T-Mobile iPhone again in the mix with "Unlimited & Unlocked" plans

It appears that the folks at T-Mobile are aiming to keep or gain a new collection of customers on iPhone 5 day – that being this Wednesday – with a plan they call "Unlimited & Unlocked." This plan will have customers bringing in their unlocked iPhone devices – of all kinds, we must assume, hint hint – with a lure of unlimited data in the mix. Whether or not they'll offer the same deal for the iPhone 5 as they are prepared to with the iPhone 4S and below is not yet known – what is known is that this is T-Mobile's biggest effort to date for working with a phone that they don't even carry.

Interesting, isn't it, that the iPhone is such a monster that the fourth largest mobile data carrier in the United States is willing to create advertisements for it without actually carrying it themselves? Here with this new set of Value plans you'll have anywhere in between $59.99 and $104.99 a month for different amounts of data. The highest cost will have you working with 10 gigabytes of data before you're throttled while the $59.99 plan has 2GB of data before throttling.

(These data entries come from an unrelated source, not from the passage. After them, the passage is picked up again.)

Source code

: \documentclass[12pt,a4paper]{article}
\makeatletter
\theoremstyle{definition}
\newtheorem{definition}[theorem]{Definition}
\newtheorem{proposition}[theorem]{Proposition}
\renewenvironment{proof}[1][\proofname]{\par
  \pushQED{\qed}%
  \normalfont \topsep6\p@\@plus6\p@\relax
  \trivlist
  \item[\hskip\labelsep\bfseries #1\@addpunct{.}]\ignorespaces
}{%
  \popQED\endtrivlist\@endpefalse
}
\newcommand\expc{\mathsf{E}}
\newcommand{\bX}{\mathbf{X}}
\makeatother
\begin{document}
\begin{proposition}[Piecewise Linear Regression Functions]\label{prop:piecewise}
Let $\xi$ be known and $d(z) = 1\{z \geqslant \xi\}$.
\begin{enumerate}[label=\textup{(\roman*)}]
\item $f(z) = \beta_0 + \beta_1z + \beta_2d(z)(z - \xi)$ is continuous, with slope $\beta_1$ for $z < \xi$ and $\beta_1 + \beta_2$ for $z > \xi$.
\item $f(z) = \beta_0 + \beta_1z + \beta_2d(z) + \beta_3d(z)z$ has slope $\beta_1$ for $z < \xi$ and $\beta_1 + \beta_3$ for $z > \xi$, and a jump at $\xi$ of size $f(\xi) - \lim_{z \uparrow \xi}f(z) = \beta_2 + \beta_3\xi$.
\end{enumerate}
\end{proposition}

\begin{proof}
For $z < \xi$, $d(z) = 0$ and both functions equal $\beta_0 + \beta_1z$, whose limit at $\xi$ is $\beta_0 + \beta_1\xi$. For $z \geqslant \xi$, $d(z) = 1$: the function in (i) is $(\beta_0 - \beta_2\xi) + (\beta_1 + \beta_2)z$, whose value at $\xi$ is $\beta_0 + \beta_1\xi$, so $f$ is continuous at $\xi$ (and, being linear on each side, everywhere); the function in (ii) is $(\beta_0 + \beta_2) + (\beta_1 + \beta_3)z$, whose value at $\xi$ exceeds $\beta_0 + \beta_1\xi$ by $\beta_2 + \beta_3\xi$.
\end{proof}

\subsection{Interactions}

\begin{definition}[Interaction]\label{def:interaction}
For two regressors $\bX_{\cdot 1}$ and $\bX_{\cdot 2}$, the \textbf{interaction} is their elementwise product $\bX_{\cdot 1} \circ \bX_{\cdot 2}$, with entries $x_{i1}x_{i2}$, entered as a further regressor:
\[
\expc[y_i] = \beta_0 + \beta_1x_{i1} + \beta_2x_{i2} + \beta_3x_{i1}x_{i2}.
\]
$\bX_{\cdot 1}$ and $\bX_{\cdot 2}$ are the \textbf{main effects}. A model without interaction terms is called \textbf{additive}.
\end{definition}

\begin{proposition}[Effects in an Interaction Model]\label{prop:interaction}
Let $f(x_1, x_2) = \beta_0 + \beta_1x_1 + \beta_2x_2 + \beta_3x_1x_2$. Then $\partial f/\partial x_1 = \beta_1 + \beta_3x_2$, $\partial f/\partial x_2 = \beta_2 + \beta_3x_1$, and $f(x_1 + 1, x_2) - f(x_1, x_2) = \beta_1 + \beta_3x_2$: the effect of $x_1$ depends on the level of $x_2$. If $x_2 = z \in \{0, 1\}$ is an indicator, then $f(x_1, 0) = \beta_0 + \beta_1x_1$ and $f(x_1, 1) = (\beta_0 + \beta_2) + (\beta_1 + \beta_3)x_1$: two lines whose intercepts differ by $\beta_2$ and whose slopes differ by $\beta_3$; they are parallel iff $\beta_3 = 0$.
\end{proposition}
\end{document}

For those of you that do not know, throttling is a term for when you've gone over your limit with an "unlimited data" plan where the data then screeches to a near halt. You'll still have a data connection, but barely. With this system, T-Mobile is able to say they have Unlimited Data – because technically, they do. Plans on other carriers without "Unlimited Data" keep the same speed throughout your usage but begin to charge you monster amounts of "overage" cash once you've gone over your monthly allotment.

Select markets will be giving a $100 USD gift card to anyone bringing in an iPhone that signs up for a two-year contract – markets such as Atlanta and New York, in this case. T-Mobile representative Harry Thomas spoke with CNET this week noting how the situation was "a big opportunity to sell people who already have an iPhone." He also noted that T-Mobile was "hearing from AT&T customers that they are frustrated by costs and capacity constraints – we do have high expectations."